All of the data needs to be reproduced with no alterations.

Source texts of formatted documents
╭──

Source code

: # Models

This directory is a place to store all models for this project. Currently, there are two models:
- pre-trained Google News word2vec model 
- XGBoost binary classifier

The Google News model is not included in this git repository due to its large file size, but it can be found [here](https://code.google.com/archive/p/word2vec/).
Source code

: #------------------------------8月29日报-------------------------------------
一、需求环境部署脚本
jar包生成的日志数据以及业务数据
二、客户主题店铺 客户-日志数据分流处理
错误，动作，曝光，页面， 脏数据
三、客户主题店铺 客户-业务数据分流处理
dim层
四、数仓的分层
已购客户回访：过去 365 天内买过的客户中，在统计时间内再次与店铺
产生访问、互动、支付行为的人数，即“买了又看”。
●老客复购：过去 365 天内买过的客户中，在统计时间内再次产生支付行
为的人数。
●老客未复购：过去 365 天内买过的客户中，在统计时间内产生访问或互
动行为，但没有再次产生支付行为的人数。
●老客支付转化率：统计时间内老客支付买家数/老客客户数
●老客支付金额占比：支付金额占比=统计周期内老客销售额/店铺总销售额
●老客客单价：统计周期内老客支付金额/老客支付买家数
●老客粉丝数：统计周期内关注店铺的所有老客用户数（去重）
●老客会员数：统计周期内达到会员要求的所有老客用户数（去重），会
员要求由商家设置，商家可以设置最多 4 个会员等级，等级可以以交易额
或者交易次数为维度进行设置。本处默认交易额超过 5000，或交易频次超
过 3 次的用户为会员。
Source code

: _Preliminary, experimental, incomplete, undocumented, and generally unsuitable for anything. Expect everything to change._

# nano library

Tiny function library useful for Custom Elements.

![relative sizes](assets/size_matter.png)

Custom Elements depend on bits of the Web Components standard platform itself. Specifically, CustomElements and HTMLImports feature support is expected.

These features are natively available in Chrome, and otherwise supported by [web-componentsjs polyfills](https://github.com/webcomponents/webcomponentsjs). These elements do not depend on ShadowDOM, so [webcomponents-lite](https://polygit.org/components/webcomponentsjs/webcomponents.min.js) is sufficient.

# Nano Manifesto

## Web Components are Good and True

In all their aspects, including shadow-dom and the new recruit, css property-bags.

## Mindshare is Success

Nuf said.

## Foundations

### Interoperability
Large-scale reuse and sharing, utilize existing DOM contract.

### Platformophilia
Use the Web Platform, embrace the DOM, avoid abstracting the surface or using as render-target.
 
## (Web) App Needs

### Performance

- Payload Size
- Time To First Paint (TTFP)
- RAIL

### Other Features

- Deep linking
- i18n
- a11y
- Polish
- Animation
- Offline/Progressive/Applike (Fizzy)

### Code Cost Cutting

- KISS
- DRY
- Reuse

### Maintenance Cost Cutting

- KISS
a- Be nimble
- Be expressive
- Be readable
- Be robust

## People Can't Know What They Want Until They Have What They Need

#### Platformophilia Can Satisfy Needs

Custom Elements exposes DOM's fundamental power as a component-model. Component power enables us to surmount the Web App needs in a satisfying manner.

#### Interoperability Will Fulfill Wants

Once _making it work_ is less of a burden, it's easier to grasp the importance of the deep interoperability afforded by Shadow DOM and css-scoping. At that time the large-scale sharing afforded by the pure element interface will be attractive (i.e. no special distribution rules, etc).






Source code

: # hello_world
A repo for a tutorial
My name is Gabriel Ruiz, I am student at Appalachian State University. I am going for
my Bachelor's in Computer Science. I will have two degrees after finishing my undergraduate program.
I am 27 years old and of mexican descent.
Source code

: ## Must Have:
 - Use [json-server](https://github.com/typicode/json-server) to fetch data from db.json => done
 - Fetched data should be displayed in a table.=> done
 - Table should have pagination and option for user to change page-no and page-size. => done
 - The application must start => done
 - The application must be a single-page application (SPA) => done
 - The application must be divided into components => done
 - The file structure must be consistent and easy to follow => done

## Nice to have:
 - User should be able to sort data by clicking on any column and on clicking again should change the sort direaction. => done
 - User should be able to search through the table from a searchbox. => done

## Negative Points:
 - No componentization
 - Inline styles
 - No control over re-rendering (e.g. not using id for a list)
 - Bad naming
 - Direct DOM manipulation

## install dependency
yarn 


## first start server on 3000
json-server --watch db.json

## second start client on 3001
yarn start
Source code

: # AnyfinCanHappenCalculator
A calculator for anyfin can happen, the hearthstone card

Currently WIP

╰──

#### Response area:
Source code

: # Models

This directory is a place to store all models for this project. Currently, there are two models:
- pre-trained Google News word2vec model 
- XGBoost binary classifier

The Google News model is not included in this git repository due to its large file size, but it can be found [here](https://code.google.com/archive/p/word2vec/).
Source code

: #------------------------------8月29日报-------------------------------------
一、需求环境部署脚本
jar包生成的日志数据以及业务数据
二、客户主题店铺 客户-日志数据分流处理
错误，动作，曝光，页面， 脏数据
三、客户主题店铺 客户-业务数据分流处理
dim层
四、数仓的分层
已购客户回访：过去 365 天内买过的客户中，在统计时间内再次与店铺
产生访问、互动、支付行为的人数，即“买了又看”。
●老客复购：过去 365 天内买过的客户中，在统计时间内再次产生支付行
为的人数。
●老客未复购：过去 365 天内买过的客户中，在统计时间内产生访问或互
动行为，但没有再次产生支付行为的人数。
●老客支付转化率：统计时间内老客支付买家数/老客客户数
●老客支付金额占比：支付金额占比=统计周期内老客销售额/店铺总销售额
●老客客单价：统计周期内老客支付金额/老客支付买家数
●老客粉丝数：统计周期内关注店铺的所有老客用户数（去重）
●老客会员数：统计周期内达到会员要求的所有老客用户数（去重），会
员要求由商家设置，商家可以设置最多 4 个会员等级，等级可以以交易额
或者交易次数为维度进行设置。本处默认交易额超过 5000，或交易频次超
过 3 次的用户为会员。
Source code

: _Preliminary, experimental, incomplete, undocumented, and generally unsuitable for anything. Expect everything to change._

# nano library

Tiny function library useful for Custom Elements.

![relative sizes](assets/size_matter.png)

Custom Elements depend on bits of the Web Components standard platform itself. Specifically, CustomElements and HTMLImports feature support is expected.

These features are natively available in Chrome, and otherwise supported by [web-componentsjs polyfills](https://github.com/webcomponents/webcomponentsjs). These elements do not depend on ShadowDOM, so [webcomponents-lite](https://polygit.org/components/webcomponentsjs/webcomponents.min.js) is sufficient.

# Nano Manifesto

## Web Components are Good and True

In all their aspects, including shadow-dom and the new recruit, css property-bags.

## Mindshare is Success

Nuf said.

## Foundations

### Interoperability
Large-scale reuse and sharing, utilize existing DOM contract.

### Platformophilia
Use the Web Platform, embrace the DOM, avoid abstracting the surface or using as render-target.
 
## (Web) App Needs

### Performance

- Payload Size
- Time To First Paint (TTFP)
- RAIL

### Other Features

- Deep linking
- i18n
- a11y
- Polish
- Animation
- Offline/Progressive/Applike (Fizzy)

### Code Cost Cutting

- KISS
- DRY
- Reuse

### Maintenance Cost Cutting

- KISS
a- Be nimble
- Be expressive
- Be readable
- Be robust

## People Can't Know What They Want Until They Have What They Need

#### Platformophilia Can Satisfy Needs

Custom Elements exposes DOM's fundamental power as a component-model. Component power enables us to surmount the Web App needs in a satisfying manner.

#### Interoperability Will Fulfill Wants

Once _making it work_ is less of a burden, it's easier to grasp the importance of the deep interoperability afforded by Shadow DOM and css-scoping. At that time the large-scale sharing afforded by the pure element interface will be attractive (i.e. no special distribution rules, etc).






Source code

: # hello_world
A repo for a tutorial
My name is Gabriel Ruiz, I am student at Appalachian State University. I am going for
my Bachelor's in Computer Science. I will have two degrees after finishing my undergraduate program.
I am 27 years old and of mexican descent.
Source code

: ## Must Have:
 - Use [json-server](https://github.com/typicode/json-server) to fetch data from db.json => done
 - Fetched data should be displayed in a table.=> done
 - Table should have pagination and option for user to change page-no and page-size. => done
 - The application must start => done
 - The application must be a single-page application (SPA) => done
 - The application must be divided into components => done
 - The file structure must be consistent and easy to follow => done

## Nice to have:
 - User should be able to sort data by clicking on any column and on clicking again should change the sort direaction. => done
 - User should be able to search through the table from a searchbox. => done

## Negative Points:
 - No componentization
 - Inline styles
 - No control over re-rendering (e.g. not using id for a list)
 - Bad naming
 - Direct DOM manipulation

## install dependency
yarn 


## first start server on 3000
json-server --watch db.json

## second start client on 3001
yarn start
Source code

: # AnyfinCanHappenCalculator
A calculator for anyfin can happen, the hearthstone card

Currently WIP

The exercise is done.